1

I had a requirement of parsing a set of urls and extract specific elements from urls under special conditions. To explain it further, consider a set of urls:

http://www.example.com/appName1/some/extra/parts/keyword/rest/of/the/url http://www.somewebsite.com/appName2/some/extra/parts/keyword/rest/of/the/url http://www.someothersite.com/appname3/rest/of/the/url

As you can see, there are two sets of urls, one having the word "keyword" in it and others which don't. In my code, I will receive the part of the url after domain name (eg: /appName1/some/extra/parts/keyword/rest/of/the/url).

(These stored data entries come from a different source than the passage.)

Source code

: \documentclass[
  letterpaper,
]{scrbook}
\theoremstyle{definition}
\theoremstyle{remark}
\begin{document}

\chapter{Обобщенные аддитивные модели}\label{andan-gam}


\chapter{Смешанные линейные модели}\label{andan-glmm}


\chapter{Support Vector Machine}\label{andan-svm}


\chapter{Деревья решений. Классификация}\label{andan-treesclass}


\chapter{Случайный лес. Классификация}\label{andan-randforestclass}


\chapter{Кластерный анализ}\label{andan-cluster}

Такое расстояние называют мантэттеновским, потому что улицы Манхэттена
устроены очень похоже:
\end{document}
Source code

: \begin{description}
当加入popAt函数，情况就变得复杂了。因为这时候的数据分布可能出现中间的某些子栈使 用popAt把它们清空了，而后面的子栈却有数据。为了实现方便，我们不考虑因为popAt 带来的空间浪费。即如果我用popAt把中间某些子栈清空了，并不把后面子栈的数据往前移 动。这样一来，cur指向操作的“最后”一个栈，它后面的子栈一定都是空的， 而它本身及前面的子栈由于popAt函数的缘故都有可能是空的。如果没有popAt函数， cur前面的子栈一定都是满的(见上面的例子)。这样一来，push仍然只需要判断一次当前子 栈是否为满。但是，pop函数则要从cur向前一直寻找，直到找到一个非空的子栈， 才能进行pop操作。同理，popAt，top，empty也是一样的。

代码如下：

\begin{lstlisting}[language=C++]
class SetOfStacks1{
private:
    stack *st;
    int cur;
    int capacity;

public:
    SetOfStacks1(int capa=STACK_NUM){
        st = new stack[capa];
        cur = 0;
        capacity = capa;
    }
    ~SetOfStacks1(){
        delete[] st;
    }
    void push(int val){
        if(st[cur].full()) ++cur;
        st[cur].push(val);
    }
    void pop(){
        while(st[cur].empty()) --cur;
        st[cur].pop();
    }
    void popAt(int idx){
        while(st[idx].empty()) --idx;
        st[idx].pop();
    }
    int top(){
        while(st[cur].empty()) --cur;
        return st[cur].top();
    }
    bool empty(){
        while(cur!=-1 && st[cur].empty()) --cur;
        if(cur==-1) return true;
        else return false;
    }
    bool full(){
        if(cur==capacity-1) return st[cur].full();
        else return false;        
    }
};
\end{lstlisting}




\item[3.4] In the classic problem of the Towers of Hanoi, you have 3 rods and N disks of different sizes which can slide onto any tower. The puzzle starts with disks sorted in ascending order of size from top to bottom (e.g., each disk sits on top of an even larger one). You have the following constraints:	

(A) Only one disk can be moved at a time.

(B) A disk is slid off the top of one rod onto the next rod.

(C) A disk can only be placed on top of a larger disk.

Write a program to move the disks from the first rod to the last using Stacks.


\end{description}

I have two tasks, one check if the word "keyword" is present in the url, and second, to be done only if "keyword" is not present in url, parse the url to fetch the two groups as the appName and rest of the url (eg: grp 1. appName3 and grp 2. rest/of/the/url for url 3, as it doesn't have "keyword" in it). The whole thing should be done in one regex.

My progress:

  • I was able to parse the app name and rest of the url into groups, but was not able to apply the condition.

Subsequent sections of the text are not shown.